Well, I can pretty much guarantee over time Every single film will not work. I've been in the business long enough to know that. I can't tell you which one won't right now, But that's the business. I will say that we've got a great team across the board from Marvel Pixar, Disney Animation, Lucasfilm folks and Disney live action. It kind of starts with that team, Which all rolls up under Alan Horn's leadership.
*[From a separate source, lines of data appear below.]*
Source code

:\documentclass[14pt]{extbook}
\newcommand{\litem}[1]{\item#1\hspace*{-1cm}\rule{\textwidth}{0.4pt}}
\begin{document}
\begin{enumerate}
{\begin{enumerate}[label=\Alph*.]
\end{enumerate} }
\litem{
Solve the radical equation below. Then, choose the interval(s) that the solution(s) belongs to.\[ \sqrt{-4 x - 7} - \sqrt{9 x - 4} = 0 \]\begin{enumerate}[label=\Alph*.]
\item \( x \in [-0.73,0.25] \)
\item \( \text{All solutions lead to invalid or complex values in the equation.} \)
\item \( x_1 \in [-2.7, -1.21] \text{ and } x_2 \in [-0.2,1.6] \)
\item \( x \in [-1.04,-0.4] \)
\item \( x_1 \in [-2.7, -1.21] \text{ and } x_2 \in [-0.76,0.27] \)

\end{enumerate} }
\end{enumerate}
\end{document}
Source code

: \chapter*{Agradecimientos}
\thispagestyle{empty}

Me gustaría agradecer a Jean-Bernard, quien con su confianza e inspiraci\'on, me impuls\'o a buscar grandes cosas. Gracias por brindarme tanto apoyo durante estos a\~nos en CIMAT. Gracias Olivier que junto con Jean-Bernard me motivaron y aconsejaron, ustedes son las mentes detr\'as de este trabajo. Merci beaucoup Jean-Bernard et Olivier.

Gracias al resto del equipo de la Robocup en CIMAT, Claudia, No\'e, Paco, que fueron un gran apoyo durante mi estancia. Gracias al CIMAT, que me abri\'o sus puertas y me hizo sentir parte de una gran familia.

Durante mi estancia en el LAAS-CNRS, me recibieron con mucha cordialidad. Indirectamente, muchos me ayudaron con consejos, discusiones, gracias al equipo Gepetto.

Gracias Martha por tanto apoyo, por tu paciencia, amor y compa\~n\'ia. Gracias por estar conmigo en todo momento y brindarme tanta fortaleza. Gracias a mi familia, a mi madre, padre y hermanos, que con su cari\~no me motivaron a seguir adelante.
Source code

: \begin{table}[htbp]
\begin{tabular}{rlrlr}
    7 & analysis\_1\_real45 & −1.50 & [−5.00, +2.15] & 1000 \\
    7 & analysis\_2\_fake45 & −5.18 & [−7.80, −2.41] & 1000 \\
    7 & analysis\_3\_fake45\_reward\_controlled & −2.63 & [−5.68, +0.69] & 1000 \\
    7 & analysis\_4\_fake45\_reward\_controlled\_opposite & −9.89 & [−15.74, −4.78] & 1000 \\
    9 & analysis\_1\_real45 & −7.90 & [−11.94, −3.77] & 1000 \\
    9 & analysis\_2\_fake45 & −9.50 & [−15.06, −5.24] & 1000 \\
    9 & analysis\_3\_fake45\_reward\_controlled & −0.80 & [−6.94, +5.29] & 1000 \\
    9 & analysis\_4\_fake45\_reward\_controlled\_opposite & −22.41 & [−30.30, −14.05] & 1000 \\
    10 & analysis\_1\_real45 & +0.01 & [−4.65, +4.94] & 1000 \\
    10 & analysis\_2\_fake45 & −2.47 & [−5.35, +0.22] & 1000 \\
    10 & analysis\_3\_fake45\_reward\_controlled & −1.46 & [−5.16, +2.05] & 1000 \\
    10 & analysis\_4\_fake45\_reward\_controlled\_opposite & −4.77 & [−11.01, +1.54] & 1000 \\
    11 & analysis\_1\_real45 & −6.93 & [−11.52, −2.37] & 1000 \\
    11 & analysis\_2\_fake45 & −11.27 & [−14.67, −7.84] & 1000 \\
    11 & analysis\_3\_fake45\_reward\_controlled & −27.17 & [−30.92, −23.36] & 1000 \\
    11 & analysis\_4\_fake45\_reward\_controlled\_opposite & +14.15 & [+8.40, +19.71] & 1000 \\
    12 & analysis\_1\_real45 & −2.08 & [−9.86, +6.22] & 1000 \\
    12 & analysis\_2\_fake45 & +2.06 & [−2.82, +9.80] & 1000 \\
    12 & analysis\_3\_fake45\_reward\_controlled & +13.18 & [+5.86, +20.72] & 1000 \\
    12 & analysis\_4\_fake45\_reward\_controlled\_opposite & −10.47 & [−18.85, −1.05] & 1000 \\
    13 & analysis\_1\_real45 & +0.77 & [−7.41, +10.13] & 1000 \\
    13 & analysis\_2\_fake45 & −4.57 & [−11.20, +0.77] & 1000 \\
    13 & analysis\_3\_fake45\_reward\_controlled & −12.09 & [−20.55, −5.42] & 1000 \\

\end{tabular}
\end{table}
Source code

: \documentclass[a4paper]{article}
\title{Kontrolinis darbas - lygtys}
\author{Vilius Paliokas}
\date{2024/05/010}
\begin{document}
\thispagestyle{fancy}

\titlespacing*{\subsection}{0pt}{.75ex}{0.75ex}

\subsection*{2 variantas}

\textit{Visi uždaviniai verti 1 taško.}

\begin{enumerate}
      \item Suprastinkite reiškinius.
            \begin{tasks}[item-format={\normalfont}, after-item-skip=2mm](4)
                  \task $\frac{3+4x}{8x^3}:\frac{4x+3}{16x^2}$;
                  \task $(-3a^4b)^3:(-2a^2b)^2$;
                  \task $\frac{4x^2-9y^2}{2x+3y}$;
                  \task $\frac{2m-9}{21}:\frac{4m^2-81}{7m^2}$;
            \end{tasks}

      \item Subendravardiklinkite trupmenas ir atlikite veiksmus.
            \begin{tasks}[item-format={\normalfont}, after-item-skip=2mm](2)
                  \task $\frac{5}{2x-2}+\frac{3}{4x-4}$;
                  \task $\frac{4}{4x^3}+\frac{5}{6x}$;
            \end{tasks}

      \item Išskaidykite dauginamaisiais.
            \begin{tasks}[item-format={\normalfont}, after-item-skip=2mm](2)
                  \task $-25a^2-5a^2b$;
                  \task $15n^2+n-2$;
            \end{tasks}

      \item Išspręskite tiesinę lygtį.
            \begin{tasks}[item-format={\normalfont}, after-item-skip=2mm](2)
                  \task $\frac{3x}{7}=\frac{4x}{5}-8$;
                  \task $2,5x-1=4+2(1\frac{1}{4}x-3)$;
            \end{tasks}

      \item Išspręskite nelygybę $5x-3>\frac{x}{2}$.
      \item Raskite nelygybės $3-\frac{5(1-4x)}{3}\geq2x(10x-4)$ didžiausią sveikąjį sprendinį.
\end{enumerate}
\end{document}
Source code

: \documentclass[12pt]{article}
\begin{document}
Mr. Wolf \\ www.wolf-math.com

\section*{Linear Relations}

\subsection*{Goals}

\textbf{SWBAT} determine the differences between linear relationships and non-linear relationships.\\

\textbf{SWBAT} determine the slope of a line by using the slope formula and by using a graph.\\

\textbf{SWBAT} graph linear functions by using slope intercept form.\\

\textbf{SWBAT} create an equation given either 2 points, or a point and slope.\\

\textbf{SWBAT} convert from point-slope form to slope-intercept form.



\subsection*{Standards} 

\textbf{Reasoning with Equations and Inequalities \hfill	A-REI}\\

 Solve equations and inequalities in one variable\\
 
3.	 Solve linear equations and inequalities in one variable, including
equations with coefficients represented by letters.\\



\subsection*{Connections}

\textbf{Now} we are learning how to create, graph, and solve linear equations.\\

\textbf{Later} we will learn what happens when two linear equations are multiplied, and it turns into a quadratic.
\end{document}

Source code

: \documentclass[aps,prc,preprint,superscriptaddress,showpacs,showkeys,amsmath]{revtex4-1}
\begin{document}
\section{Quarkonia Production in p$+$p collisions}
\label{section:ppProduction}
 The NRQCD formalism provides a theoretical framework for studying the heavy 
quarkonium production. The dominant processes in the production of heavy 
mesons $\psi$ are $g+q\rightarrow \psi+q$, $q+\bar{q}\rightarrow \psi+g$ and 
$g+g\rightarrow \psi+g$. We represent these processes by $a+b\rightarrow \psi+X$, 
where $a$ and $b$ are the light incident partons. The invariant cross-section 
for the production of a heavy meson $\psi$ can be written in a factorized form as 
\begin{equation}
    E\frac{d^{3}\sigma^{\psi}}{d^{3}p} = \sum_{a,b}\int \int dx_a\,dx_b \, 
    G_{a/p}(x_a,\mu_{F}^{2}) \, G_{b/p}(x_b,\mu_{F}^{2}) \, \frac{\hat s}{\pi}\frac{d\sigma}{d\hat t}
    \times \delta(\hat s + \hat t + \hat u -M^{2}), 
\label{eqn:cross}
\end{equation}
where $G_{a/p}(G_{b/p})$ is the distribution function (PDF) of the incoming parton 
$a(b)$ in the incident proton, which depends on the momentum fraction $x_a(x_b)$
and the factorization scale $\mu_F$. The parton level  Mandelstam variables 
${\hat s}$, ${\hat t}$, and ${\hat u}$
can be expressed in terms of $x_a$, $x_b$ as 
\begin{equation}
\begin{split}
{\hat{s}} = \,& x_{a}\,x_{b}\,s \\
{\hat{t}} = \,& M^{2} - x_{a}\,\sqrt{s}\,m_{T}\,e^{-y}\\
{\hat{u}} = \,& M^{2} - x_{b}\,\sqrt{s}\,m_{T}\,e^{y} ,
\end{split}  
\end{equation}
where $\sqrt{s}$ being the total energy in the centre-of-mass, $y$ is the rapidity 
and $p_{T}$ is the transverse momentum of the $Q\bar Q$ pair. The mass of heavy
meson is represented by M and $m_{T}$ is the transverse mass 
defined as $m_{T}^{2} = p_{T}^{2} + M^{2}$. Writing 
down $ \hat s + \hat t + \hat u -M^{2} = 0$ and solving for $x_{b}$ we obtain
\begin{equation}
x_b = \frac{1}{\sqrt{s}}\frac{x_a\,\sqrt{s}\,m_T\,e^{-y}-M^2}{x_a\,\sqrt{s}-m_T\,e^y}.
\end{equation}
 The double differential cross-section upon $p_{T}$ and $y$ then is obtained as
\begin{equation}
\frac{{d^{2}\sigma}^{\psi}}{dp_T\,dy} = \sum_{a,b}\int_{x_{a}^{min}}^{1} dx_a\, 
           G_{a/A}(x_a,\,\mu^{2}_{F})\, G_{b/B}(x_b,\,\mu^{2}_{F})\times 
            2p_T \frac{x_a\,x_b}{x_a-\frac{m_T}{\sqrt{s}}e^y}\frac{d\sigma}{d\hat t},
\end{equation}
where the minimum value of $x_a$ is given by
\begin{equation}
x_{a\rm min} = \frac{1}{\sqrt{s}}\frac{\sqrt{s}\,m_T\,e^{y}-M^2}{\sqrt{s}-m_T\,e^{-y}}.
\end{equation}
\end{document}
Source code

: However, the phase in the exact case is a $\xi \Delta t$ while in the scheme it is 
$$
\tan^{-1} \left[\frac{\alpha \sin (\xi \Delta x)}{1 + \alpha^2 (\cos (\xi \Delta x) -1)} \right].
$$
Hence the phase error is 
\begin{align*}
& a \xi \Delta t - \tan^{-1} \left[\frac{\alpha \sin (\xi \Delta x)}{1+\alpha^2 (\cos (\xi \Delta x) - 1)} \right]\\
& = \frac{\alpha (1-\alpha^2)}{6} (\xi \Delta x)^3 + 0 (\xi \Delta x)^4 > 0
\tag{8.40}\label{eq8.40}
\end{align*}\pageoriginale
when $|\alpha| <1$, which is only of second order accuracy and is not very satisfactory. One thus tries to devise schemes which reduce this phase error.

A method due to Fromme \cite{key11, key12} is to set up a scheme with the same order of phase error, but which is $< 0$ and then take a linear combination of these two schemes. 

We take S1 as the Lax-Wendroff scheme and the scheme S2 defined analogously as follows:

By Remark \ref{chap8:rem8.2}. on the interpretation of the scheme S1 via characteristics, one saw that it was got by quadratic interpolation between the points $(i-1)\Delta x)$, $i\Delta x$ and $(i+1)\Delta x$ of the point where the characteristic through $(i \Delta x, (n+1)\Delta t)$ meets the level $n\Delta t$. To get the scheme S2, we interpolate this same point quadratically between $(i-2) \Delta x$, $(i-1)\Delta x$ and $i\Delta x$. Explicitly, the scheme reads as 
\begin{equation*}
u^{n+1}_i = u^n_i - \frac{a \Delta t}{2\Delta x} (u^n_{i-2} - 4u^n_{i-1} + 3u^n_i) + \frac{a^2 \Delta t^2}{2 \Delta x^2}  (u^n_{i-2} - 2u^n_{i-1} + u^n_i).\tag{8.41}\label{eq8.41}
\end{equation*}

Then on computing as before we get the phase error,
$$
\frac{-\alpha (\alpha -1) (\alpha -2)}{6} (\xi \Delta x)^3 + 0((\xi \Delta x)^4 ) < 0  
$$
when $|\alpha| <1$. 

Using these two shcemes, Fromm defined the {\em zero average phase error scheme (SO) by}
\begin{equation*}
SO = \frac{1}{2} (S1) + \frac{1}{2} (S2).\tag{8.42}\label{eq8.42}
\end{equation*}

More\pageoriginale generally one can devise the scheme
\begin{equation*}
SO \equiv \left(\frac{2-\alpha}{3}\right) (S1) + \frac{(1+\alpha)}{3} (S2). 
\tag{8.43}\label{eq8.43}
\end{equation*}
Really pleased with the team that we've got in place. And when you combine that team with The quality of intellectual property that the company owns, you have a much greater likelihood of sustainable success, which is something that Has been has eluded us in the past and I think in some respects has eluded many studios. We just have a we have a great hand of people and a great hand Of intellectual property?

Speaker 13

But do you even think there'll be growth off of this level?

Speaker 4

I'm not predicting that there will be, but I think given the slate, particularly when you consider Star Wars The cadence of Star Wars films and the growth in Marvel and the addition of some Pixar films, look, you're talking about record year in 2014. It doesn't include a Pixar film, which was something that we pushed purposely because The film that we were slated to release, we didn't feel was ready and we thought we were much better off seeking quality than rushing a Product to marketplace, which we'll continue to do. And so just the fact that we're doing as well as we're doing without a Pixar film probably says a lot about what's up the future, but we don't want to make specific predictions.

Speaker 12

Okay. Thank you.

Speaker 2

Thanks, Allen. Operator, next question please.

Speaker 1

David Miller with Topeka Capital

Speaker 6

Congratulations on the stellar results. Bob, what if anything can you tell us about The accident to Harrison Ford on the Star Wars set, there's still a lot of rumors flying around or I guess there were maybe 2 3 weeks ago, is it going to affect your release date? Are you still targeting the I believe it's a December 18, 2015 release date? And then related to that and David Banks Question aside, it just seems like overall over the last maybe 2 or 3 years that the studio is just a lot leaner. You guys have used technology in many wonderful and kind of creative ways to kind of lift operating income.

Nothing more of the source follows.